Instructions for the task: Please reproduce the data exactly, though every picture must stay out.

Document images with source code:
========================================
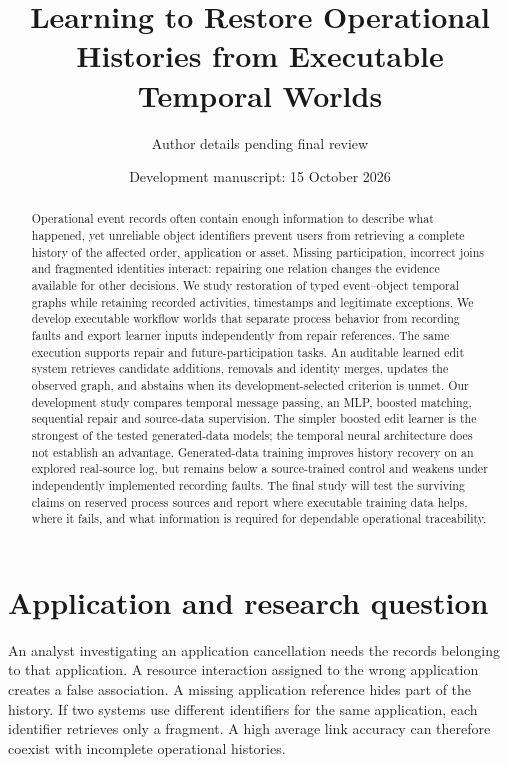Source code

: \documentclass[11pt]{article}
\title{Learning to Restore Operational Histories from Executable Temporal Worlds}
\author{Author details pending final review}
\date{Development manuscript: 15 October 2026}
\begin{document}
\maketitle
\begin{center}\end{center}

\begin{abstract}
Operational event records often contain enough information to describe what happened, yet unreliable object identifiers prevent users from retrieving a complete history of the affected order, application or asset. Missing participation, incorrect joins and fragmented identities interact: repairing one relation changes the evidence available for other decisions. We study restoration of typed event--object temporal graphs while retaining recorded activities, timestamps and legitimate exceptions. We develop executable workflow worlds that separate process behavior from recording faults and export learner inputs independently from repair references. The same execution supports repair and future-participation tasks. An auditable learned edit system retrieves candidate additions, removals and identity merges, updates the observed graph, and abstains when its development-selected criterion is unmet. Our development study compares temporal message passing, an MLP, boosted matching, sequential repair and source-data supervision. The simpler boosted edit learner is the strongest of the tested generated-data models; the temporal neural architecture does not establish an advantage. Generated-data training improves history recovery on an explored real-source log, but remains below a source-trained control and weakens under independently implemented recording faults. The final study will test the surviving claims on reserved process sources and report where executable training data helps, where it fails, and what information is required for dependable operational traceability.
\end{abstract}

\section{Application and research question}
An analyst investigating an application cancellation needs the records belonging to that application. A resource interaction assigned to the wrong application creates a false association. A missing application reference hides part of the history. If two systems use different identifiers for the same application, each identifier retrieves only a fragment. A high average link accuracy can therefore coexist with incomplete operational histories.
\end{document}
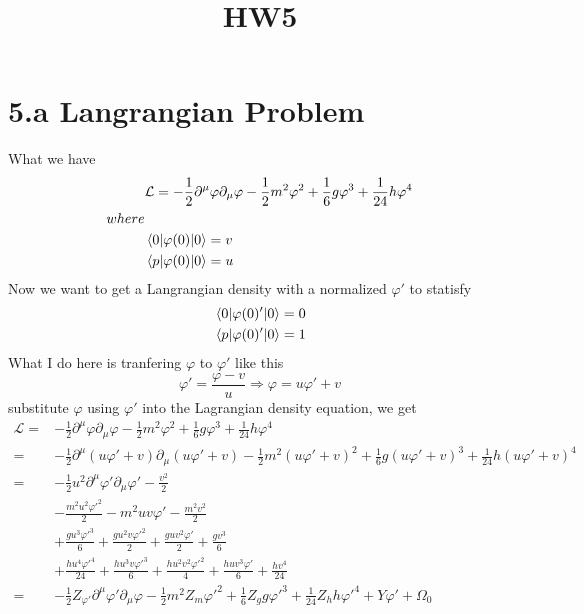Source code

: \documentclass[11pt,a4paper,sans]{moderncv}        %
\title{HW5}                               %
\begin{document}
\makecvtitle

\vspace{-1.2cm}
\section{5.a Langrangian Problem}
\large
What we have
\begin{equation*}
\begin{split}
	&\mathcal{L} = -\frac{1}{2}\partial^{\mu}\varphi\partial_{\mu}\varphi -\frac{1}{2}m^2\varphi^2 + \frac{1}{6}g\varphi^3 + \frac{1}{24}h\varphi^4
\\
	where
\\
	&  \expval{\varphi(0)}{0} = v
\\
	&  \matrixel{p}{\varphi(0)}{0} = u
\end{split}
\end{equation*}
Now we want to get a Langrangian density with a normalized $\varphi'$ to statisfy
\begin{equation*}
\begin{split}
	&  \expval{\varphi(0)'}{0} = 0
\\
	&  \matrixel{p}{\varphi(0)'}{0} = 1
\end{split}
\end{equation*}
What I do here is tranfering $\varphi$ to $\varphi'$ like this
\begin{equation*}
	\varphi' = \frac{\varphi - v}{u} \Longrightarrow \varphi = u\varphi' + v
\end{equation*}
substitute $\varphi$ using $\varphi'$ into the Lagrangian density equation, we get
\begin{equation*}
\begin{split}
	\mathcal{L} = & -\frac{1}{2}\partial^{\mu}\varphi\partial_{\mu}\varphi - \frac{1}{2}m^2{\varphi}^2 + \frac{1}{6}g{\varphi}^3 + \frac{1}{24}h{\varphi}^4
	\\
	= & -\frac{1}{2}\partial^{\mu}(u\varphi' + v)\partial_{\mu}(u\varphi' + v) - \frac{1}{2}m^2(u\varphi' + v)^2 + \frac{1}{6}g(u\varphi' + v)^3 + \frac{1}{24}h(u\varphi' + v)^4
	\\
	= & -\frac{1}{2}{u^2}\partial^{\mu}\varphi'\partial_{\mu}\varphi' - \frac{v^2}{2}
	\\
	&  - \frac{m^2u^2{\varphi'}^2}{2} - {m^2uv\varphi'} - \frac{m^2v^2}{2}
	\\
	& + \frac{gu^3{\varphi'}^3}{6} + \frac{gu^2v{\varphi'}^2}{2} + \frac{guv^2\varphi'}{2} + \frac{gv^3}{6}
	\\
	& + \frac{hu^4{\varphi'}^4}{24} + \frac{hu^3v{\varphi'}^3}{6} + \frac{hu^2v^2{\varphi'}^2}{4} + \frac{huv^3\varphi'}{6} + \frac{hv^4}{24}
	\\
	= & -\frac{1}{2}Z_{\varphi'}\partial^{\mu}\varphi'\partial_{\mu}\varphi -\frac{1}{2}m^2Z_{m}{\varphi'}^2 + \frac{1}{6}Z_{g}g{\varphi'}^3 + \frac{1}{24}Z_{h}h{\varphi'}^4 + Y\varphi' + \Omega_{0}
\end{split}
\end{equation*}
\end{document}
========================================
Written response:
Source code

: \documentclass[11pt]{article}
\title{Learning to Restore Operational Histories from Executable Temporal Worlds}
\author{Author details pending final review}
\date{Development manuscript: 15 October 2026}
\begin{document}
\maketitle
\begin{center}\end{center}

\begin{abstract}
Operational event records often contain enough information to describe what happened, yet unreliable object identifiers prevent users from retrieving a complete history of the affected order, application or asset. Missing participation, incorrect joins and fragmented identities interact: repairing one relation changes the evidence available for other decisions. We study restoration of typed event--object temporal graphs while retaining recorded activities, timestamps and legitimate exceptions. We develop executable workflow worlds that separate process behavior from recording faults and export learner inputs independently from repair references. The same execution supports repair and future-participation tasks. An auditable learned edit system retrieves candidate additions, removals and identity merges, updates the observed graph, and abstains when its development-selected criterion is unmet. Our development study compares temporal message passing, an MLP, boosted matching, sequential repair and source-data supervision. The simpler boosted edit learner is the strongest of the tested generated-data models; the temporal neural architecture does not establish an advantage. Generated-data training improves history recovery on an explored real-source log, but remains below a source-trained control and weakens under independently implemented recording faults. The final study will test the surviving claims on reserved process sources and report where executable training data helps, where it fails, and what information is required for dependable operational traceability.
\end{abstract}

\section{Application and research question}
An analyst investigating an application cancellation needs the records belonging to that application. A resource interaction assigned to the wrong application creates a false association. A missing application reference hides part of the history. If two systems use different identifiers for the same application, each identifier retrieves only a fragment. A high average link accuracy can therefore coexist with incomplete operational histories.
\end{document}
Source code

: \documentclass[11pt,a4paper,sans]{moderncv}        %
\title{HW5}                               %
\begin{document}
\makecvtitle

\vspace{-1.2cm}
\section{5.a Langrangian Problem}
\large
What we have
\begin{equation*}
\begin{split}
	&\mathcal{L} = -\frac{1}{2}\partial^{\mu}\varphi\partial_{\mu}\varphi -\frac{1}{2}m^2\varphi^2 + \frac{1}{6}g\varphi^3 + \frac{1}{24}h\varphi^4
\\
	where
\\
	&  \expval{\varphi(0)}{0} = v
\\
	&  \matrixel{p}{\varphi(0)}{0} = u
\end{split}
\end{equation*}
Now we want to get a Langrangian density with a normalized $\varphi'$ to statisfy
\begin{equation*}
\begin{split}
	&  \expval{\varphi(0)'}{0} = 0
\\
	&  \matrixel{p}{\varphi(0)'}{0} = 1
\end{split}
\end{equation*}
What I do here is tranfering $\varphi$ to $\varphi'$ like this
\begin{equation*}
	\varphi' = \frac{\varphi - v}{u} \Longrightarrow \varphi = u\varphi' + v
\end{equation*}
substitute $\varphi$ using $\varphi'$ into the Lagrangian density equation, we get
\begin{equation*}
\begin{split}
	\mathcal{L} = & -\frac{1}{2}\partial^{\mu}\varphi\partial_{\mu}\varphi - \frac{1}{2}m^2{\varphi}^2 + \frac{1}{6}g{\varphi}^3 + \frac{1}{24}h{\varphi}^4
	\\
	= & -\frac{1}{2}\partial^{\mu}(u\varphi' + v)\partial_{\mu}(u\varphi' + v) - \frac{1}{2}m^2(u\varphi' + v)^2 + \frac{1}{6}g(u\varphi' + v)^3 + \frac{1}{24}h(u\varphi' + v)^4
	\\
	= & -\frac{1}{2}{u^2}\partial^{\mu}\varphi'\partial_{\mu}\varphi' - \frac{v^2}{2}
	\\
	&  - \frac{m^2u^2{\varphi'}^2}{2} - {m^2uv\varphi'} - \frac{m^2v^2}{2}
	\\
	& + \frac{gu^3{\varphi'}^3}{6} + \frac{gu^2v{\varphi'}^2}{2} + \frac{guv^2\varphi'}{2} + \frac{gv^3}{6}
	\\
	& + \frac{hu^4{\varphi'}^4}{24} + \frac{hu^3v{\varphi'}^3}{6} + \frac{hu^2v^2{\varphi'}^2}{4} + \frac{huv^3\varphi'}{6} + \frac{hv^4}{24}
	\\
	= & -\frac{1}{2}Z_{\varphi'}\partial^{\mu}\varphi'\partial_{\mu}\varphi -\frac{1}{2}m^2Z_{m}{\varphi'}^2 + \frac{1}{6}Z_{g}g{\varphi'}^3 + \frac{1}{24}Z_{h}h{\varphi'}^4 + Y\varphi' + \Omega_{0}
\end{split}
\end{equation*}
\end{document}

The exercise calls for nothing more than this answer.